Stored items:

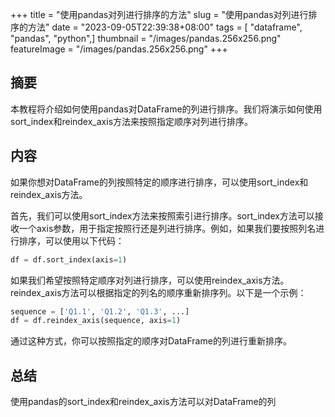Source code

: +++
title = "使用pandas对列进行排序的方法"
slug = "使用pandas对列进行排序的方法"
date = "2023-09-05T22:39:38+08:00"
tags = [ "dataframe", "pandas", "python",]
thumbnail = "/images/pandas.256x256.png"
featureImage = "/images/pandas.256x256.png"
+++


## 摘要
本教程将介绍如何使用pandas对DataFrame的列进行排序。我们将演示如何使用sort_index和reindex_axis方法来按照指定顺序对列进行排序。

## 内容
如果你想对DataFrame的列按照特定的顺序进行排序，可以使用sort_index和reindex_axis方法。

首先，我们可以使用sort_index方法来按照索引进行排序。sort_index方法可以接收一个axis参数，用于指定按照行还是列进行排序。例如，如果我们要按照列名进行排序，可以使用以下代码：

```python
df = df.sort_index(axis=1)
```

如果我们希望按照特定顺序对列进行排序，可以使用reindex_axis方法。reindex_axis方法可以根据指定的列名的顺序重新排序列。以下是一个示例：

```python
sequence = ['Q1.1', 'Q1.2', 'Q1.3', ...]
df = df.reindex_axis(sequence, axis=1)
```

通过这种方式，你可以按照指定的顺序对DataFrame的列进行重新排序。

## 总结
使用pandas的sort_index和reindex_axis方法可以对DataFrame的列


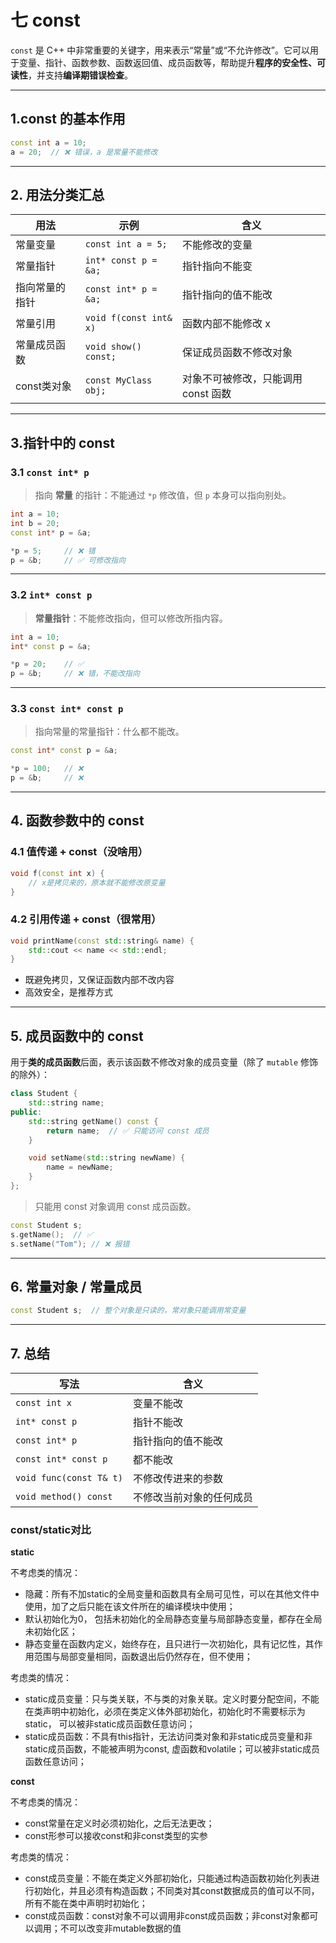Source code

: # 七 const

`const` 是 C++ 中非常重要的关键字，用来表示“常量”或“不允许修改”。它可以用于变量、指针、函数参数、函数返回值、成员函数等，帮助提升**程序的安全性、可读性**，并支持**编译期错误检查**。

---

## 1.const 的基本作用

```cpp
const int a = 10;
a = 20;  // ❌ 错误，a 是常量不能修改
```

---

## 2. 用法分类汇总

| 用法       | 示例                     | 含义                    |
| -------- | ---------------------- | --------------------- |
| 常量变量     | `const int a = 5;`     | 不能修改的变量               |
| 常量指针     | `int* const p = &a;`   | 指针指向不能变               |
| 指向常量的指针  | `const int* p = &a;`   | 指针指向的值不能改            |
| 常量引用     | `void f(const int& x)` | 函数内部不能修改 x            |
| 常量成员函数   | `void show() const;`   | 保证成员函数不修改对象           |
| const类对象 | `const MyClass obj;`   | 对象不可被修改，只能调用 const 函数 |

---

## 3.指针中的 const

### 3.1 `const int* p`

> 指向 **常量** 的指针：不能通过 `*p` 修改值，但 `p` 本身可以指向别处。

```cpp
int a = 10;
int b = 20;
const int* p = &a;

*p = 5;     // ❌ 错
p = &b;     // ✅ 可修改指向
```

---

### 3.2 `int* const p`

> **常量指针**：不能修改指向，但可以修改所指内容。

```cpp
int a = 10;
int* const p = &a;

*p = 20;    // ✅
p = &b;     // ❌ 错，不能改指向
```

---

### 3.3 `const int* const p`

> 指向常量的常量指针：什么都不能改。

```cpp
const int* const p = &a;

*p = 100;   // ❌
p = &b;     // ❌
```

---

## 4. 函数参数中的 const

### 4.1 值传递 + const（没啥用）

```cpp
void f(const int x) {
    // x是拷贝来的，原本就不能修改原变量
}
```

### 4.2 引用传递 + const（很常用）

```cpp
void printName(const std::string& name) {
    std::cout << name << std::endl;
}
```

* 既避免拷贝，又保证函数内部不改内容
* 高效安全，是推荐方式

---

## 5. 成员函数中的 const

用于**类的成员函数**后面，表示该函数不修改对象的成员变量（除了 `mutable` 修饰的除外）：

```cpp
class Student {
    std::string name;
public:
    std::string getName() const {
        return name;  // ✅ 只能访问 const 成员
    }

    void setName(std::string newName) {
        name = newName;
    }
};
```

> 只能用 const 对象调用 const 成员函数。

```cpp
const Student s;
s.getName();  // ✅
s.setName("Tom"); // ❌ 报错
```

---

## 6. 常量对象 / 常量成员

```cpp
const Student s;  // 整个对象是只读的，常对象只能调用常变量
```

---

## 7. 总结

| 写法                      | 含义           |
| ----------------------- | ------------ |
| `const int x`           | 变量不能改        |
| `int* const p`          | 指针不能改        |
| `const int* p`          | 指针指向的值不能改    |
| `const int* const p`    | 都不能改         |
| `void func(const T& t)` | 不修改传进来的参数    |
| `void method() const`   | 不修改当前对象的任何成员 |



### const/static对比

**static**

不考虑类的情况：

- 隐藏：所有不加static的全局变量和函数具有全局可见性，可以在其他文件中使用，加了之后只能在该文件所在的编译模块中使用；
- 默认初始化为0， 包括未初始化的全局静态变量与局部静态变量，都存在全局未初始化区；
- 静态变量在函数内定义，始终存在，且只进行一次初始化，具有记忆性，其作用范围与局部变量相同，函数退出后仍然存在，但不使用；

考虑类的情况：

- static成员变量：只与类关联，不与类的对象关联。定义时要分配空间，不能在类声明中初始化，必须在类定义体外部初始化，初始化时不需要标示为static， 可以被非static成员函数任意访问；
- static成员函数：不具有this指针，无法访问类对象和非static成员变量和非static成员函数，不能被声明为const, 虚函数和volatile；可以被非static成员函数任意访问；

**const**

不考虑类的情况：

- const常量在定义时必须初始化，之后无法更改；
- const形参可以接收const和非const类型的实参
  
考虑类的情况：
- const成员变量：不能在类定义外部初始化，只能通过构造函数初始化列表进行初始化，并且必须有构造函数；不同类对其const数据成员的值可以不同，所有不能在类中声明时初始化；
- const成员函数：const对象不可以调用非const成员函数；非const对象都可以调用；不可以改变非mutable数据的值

▶ [WHAT TO PRODUCE] All lines in the entries above that include "setName" should be found and copied.

▶ [ANSWER TO THIS TASK]
    void setName(std::string newName) {
s.setName("Tom"); // ❌ 报错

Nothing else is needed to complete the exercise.